Task details: Below are the entries to work from; restate word for word the portion that opens with the line containing "- 4.449 Materiais" and closes with the line containing "- 4.452 Materiais", keeping both.
------------------------
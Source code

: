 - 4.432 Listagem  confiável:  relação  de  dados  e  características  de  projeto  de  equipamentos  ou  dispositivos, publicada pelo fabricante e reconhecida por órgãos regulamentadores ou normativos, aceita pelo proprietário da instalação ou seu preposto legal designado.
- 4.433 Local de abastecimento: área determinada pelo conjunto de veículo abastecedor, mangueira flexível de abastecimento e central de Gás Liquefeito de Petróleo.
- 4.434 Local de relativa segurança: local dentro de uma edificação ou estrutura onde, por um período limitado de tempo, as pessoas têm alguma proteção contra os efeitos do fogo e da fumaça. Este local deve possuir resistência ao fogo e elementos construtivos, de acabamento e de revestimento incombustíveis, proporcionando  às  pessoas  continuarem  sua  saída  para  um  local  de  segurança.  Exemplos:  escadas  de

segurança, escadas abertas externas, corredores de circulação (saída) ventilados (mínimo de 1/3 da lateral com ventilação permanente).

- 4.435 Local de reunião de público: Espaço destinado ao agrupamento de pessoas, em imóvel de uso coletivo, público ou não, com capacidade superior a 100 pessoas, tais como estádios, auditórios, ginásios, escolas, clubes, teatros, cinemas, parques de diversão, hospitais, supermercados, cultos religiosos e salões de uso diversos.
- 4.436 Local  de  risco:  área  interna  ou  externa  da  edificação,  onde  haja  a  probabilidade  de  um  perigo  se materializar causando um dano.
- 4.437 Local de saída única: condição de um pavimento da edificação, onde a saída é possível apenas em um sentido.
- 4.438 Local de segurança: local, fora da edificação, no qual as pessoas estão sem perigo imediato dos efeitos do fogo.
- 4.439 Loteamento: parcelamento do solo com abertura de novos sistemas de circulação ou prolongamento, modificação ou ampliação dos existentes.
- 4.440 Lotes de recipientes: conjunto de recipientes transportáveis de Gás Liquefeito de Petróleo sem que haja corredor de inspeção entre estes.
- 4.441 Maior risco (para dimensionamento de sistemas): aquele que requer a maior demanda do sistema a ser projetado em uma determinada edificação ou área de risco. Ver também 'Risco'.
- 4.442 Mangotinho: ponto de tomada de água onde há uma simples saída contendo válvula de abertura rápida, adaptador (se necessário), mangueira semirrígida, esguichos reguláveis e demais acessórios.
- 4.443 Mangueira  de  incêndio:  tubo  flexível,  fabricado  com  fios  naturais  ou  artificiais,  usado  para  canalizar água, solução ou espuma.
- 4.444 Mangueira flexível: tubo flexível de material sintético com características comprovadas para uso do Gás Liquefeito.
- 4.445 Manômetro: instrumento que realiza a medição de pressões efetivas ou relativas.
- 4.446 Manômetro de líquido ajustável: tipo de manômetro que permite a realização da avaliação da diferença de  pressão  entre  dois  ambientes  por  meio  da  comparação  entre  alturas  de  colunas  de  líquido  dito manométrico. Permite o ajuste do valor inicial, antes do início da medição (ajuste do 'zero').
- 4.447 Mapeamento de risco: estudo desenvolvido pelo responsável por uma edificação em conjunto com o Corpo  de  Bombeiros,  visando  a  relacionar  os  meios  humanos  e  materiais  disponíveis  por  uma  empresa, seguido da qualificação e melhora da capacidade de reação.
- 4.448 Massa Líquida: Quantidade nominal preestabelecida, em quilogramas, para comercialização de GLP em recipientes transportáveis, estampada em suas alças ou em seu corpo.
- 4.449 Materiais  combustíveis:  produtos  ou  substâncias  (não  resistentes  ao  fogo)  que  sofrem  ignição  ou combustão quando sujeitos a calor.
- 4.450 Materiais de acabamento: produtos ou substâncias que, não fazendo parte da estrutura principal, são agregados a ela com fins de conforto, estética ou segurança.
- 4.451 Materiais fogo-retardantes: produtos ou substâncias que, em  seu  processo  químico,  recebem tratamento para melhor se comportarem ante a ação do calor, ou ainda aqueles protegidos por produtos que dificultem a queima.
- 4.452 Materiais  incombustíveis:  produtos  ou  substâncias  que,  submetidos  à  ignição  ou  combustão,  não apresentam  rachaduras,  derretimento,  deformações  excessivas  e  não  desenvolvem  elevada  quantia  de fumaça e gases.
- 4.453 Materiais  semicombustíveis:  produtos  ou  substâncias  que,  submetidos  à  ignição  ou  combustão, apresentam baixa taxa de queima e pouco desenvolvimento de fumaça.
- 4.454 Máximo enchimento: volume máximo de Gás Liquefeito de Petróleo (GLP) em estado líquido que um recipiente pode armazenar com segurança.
------------------------
Task result:
- 4.449 Materiais  combustíveis:  produtos  ou  substâncias  (não  resistentes  ao  fogo)  que  sofrem  ignição  ou combustão quando sujeitos a calor.
- 4.450 Materiais de acabamento: produtos ou substâncias que, não fazendo parte da estrutura principal, são agregados a ela com fins de conforto, estética ou segurança.
- 4.451 Materiais fogo-retardantes: produtos ou substâncias que, em  seu  processo  químico,  recebem tratamento para melhor se comportarem ante a ação do calor, ou ainda aqueles protegidos por produtos que dificultem a queima.
- 4.452 Materiais  incombustíveis:  produtos  ou  substâncias  que,  submetidos  à  ignição  ou  combustão,  não apresentam  rachaduras,  derretimento,  deformações  excessivas  e  não  desenvolvem  elevada  quantia  de fumaça e gases.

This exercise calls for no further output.